> _What to work on_
Give back exactly the lines from the one that holds "[!DNL Journey Orchestration]용" through the final line of the data; omit the pictures and add nothing.

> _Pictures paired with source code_
****

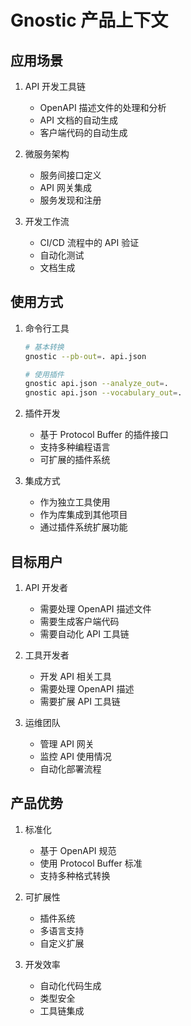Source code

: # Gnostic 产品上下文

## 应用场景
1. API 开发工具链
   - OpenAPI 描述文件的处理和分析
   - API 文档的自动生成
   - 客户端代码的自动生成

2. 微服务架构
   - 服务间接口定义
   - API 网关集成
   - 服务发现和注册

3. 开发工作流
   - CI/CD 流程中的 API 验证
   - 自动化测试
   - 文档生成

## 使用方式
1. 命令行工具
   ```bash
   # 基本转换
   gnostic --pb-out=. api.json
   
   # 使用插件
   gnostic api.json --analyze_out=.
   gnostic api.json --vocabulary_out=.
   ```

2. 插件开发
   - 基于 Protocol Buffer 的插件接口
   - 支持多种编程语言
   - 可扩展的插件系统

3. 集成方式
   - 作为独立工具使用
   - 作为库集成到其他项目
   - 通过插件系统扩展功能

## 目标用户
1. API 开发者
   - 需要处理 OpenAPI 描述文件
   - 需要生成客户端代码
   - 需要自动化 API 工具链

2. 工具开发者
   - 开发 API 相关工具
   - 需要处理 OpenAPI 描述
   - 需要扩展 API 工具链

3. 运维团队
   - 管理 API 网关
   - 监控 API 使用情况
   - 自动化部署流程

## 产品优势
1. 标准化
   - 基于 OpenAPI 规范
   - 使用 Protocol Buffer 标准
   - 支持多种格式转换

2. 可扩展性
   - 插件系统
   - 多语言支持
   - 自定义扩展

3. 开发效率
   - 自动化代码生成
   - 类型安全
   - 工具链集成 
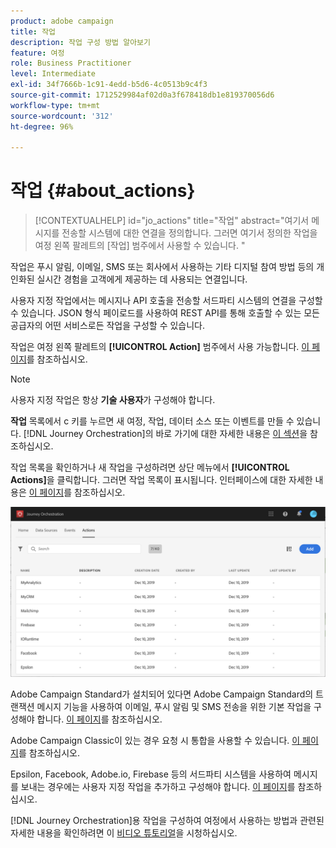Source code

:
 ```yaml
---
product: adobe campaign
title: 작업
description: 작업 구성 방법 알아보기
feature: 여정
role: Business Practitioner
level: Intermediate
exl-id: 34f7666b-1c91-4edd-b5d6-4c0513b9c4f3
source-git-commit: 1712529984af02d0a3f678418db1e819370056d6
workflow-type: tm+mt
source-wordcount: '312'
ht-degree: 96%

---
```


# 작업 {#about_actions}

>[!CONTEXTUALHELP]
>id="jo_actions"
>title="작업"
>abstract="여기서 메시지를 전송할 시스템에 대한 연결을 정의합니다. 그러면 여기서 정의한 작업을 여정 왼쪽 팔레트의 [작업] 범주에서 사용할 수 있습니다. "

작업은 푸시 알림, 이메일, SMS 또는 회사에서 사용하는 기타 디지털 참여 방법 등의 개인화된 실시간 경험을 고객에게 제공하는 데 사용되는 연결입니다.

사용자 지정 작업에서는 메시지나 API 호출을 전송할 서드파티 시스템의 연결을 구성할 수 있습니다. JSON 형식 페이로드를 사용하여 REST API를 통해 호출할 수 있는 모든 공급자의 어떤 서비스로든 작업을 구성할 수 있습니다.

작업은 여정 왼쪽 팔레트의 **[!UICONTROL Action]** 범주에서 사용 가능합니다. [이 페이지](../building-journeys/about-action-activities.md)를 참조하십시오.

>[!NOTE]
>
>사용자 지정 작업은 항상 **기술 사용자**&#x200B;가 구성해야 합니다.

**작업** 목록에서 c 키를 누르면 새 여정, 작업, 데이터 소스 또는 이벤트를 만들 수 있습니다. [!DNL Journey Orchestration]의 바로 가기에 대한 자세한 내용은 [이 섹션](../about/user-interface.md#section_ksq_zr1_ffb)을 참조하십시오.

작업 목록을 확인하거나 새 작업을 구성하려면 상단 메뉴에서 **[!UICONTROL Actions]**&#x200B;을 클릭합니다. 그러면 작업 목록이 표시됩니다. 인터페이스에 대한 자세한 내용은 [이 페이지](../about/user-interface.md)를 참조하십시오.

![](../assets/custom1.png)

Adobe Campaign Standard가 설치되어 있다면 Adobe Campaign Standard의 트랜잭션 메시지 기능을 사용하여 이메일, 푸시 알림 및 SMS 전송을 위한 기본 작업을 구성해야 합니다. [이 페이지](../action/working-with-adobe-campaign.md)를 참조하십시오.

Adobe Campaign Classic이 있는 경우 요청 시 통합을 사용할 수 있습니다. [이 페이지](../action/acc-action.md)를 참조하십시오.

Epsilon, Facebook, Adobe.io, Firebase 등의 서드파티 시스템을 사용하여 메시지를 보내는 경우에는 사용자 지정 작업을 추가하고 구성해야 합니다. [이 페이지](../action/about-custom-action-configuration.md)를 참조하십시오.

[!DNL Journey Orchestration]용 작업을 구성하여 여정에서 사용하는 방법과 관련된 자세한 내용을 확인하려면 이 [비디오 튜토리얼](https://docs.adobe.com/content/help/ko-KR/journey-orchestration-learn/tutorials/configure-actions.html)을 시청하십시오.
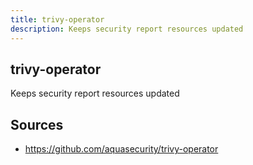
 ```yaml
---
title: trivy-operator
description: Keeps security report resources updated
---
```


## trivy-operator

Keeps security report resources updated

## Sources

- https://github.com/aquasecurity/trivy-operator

****

> _Exercise response_
[!DNL Journey Orchestration]용 작업을 구성하여 여정에서 사용하는 방법과 관련된 자세한 내용을 확인하려면 이 [비디오 튜토리얼](https://docs.adobe.com/content/help/ko-KR/journey-orchestration-learn/tutorials/configure-actions.html)을 시청하십시오.
 ```yaml
---
title: trivy-operator
description: Keeps security report resources updated
---
```


## trivy-operator

Keeps security report resources updated

## Sources

- https://github.com/aquasecurity/trivy-operator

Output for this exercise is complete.